— Exercise instructions —
Among the records below, which lines contain the string "NgxMask"? Report them.

+++ Input records

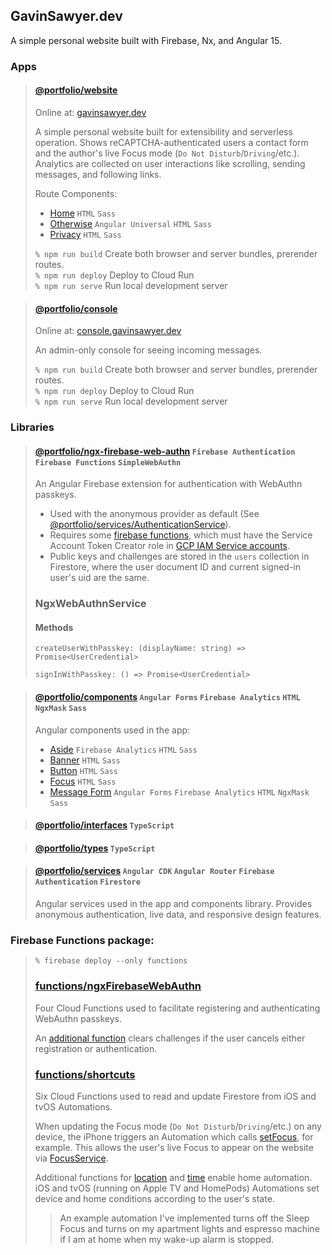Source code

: ## GavinSawyer.dev
A simple personal website built with Firebase, Nx, and Angular 15.
### Apps
> #### [@portfolio/website](apps/website)
> 
> Online at: [gavinsawyer.dev](https://gavinsawyer.dev)
> 
> A simple personal website built for extensibility and serverless operation. Shows reCAPTCHA-authenticated users a contact form and the author's live Focus mode (`Do Not Disturb`/`Driving`/etc.). Analytics are collected on user interactions like scrolling, sending messages, and following links.
> 
> Route Components:
> - [Home](apps/website/src/app/routeComponents/home) `HTML` `Sass`
> - [Otherwise](apps/website/src/app/routeComponents/otherwise) `Angular Universal` `HTML` `Sass`
> - [Privacy](apps/website/src/app/routeComponents/privacy) `HTML` `Sass`
>
> `% npm run build` Create both browser and server bundles, prerender routes. \
> `% npm run deploy` Deploy to Cloud Run \
> `% npm run serve` Run local development server

> #### [@portfolio/console](apps/console)
>
> Online at: [console.gavinsawyer.dev](https://console.gavinsawyer.dev)
>
> An admin-only console for seeing incoming messages.
>
> `% npm run build` Create both browser and server bundles, prerender routes. \
> `% npm run deploy` Deploy to Cloud Run \
> `% npm run serve` Run local development server
### Libraries
> #### [@portfolio/ngx-firebase-web-authn](libs/ngx-firebase-web-authn) `Firebase Authentication` `Firebase Functions` `SimpleWebAuthn`
>
> An Angular Firebase extension for authentication with WebAuthn passkeys.
> - Used with the anonymous provider as default (See [@portfolio/services/AuthenticationService](libs/services/src/lib/authentication.service.ts)).
> - Requires some [firebase functions](/functions/ngxFirebaseWebAuthn/README.md), which must have the Service Account Token Creator role in [GCP IAM Service accounts](https://console.cloud.google.com/iam-admin/serviceaccounts).
> - Public keys and challenges are stored in the `users` collection in Firestore, where the user document ID and current signed-in user's uid are the same.
>
>
> ### NgxWebAuthnService
> #### Methods
>
> `createUserWithPasskey: (displayName: string) => Promise<UserCredential>`
> 
> `signInWithPasskey: () => Promise<UserCredential>`

> #### [@portfolio/components](libs/components) `Angular Forms` `Firebase Analytics` `HTML` `NgxMask` `Sass`
> 
> Angular components used in the app:
> - [Aside](libs/components/src/lib/aside) `Firebase Analytics` `HTML` `Sass`
> - [Banner](libs/components/src/lib/banner) `HTML` `Sass`
> - [Button](libs/components/src/lib/button) `HTML` `Sass`
> - [Focus](libs/components/src/lib/focus) `HTML` `Sass`
> - [Message Form](libs/components/src/lib/message-form) `Angular Forms` `Firebase Analytics` `HTML` `NgxMask` `Sass`

> #### [@portfolio/interfaces](libs/interfaces) `TypeScript`

> #### [@portfolio/types](libs/types) `TypeScript`

> #### [@portfolio/services](libs/services) `Angular CDK` `Angular Router` `Firebase Authentication` `Firestore`
>
> Angular services used in the app and components library. Provides anonymous authentication, live data, and responsive design features.
### Firebase Functions package:
> `% firebase deploy --only functions`
> 
> ### [functions/ngxFirebaseWebAuthn](functions/ngxFirebaseWebAuthn)
> Four Cloud Functions used to facilitate registering and authenticating WebAuthn passkeys.
>
> An [additional function](functions/ngxFirebaseWebAuthn/clearChallenge.js) clears challenges if the user cancels either registration or authentication.
> ### [functions/shortcuts](functions/shortcuts)
>
> Six Cloud Functions used to read and update Firestore from iOS and tvOS Automations.
>
> When updating the Focus mode (`Do Not Disturb`/`Driving`/etc.) on any device, the iPhone triggers an Automation which calls [setFocus](functions/shortcuts/focus/set.js), for example. This allows the user's live Focus to appear on the website via [FocusService](libs/services/src/lib/focus.service.ts).
>
> Additional functions for [location](functions/shortcuts/location) and [time](functions/shortcuts/time) enable home automation. iOS and tvOS (running on Apple TV and HomePods) Automations set device and home conditions according to the user's state.
>
> > An example automation I've implemented turns off the Sleep Focus and turns on my apartment lights and espresso machine if I am at home when my wake-up alarm is stopped.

++++++

— Task answer —
> #### [@portfolio/components](libs/components) `Angular Forms` `Firebase Analytics` `HTML` `NgxMask` `Sass`
> - [Message Form](libs/components/src/lib/message-form) `Angular Forms` `Firebase Analytics` `HTML` `NgxMask` `Sass`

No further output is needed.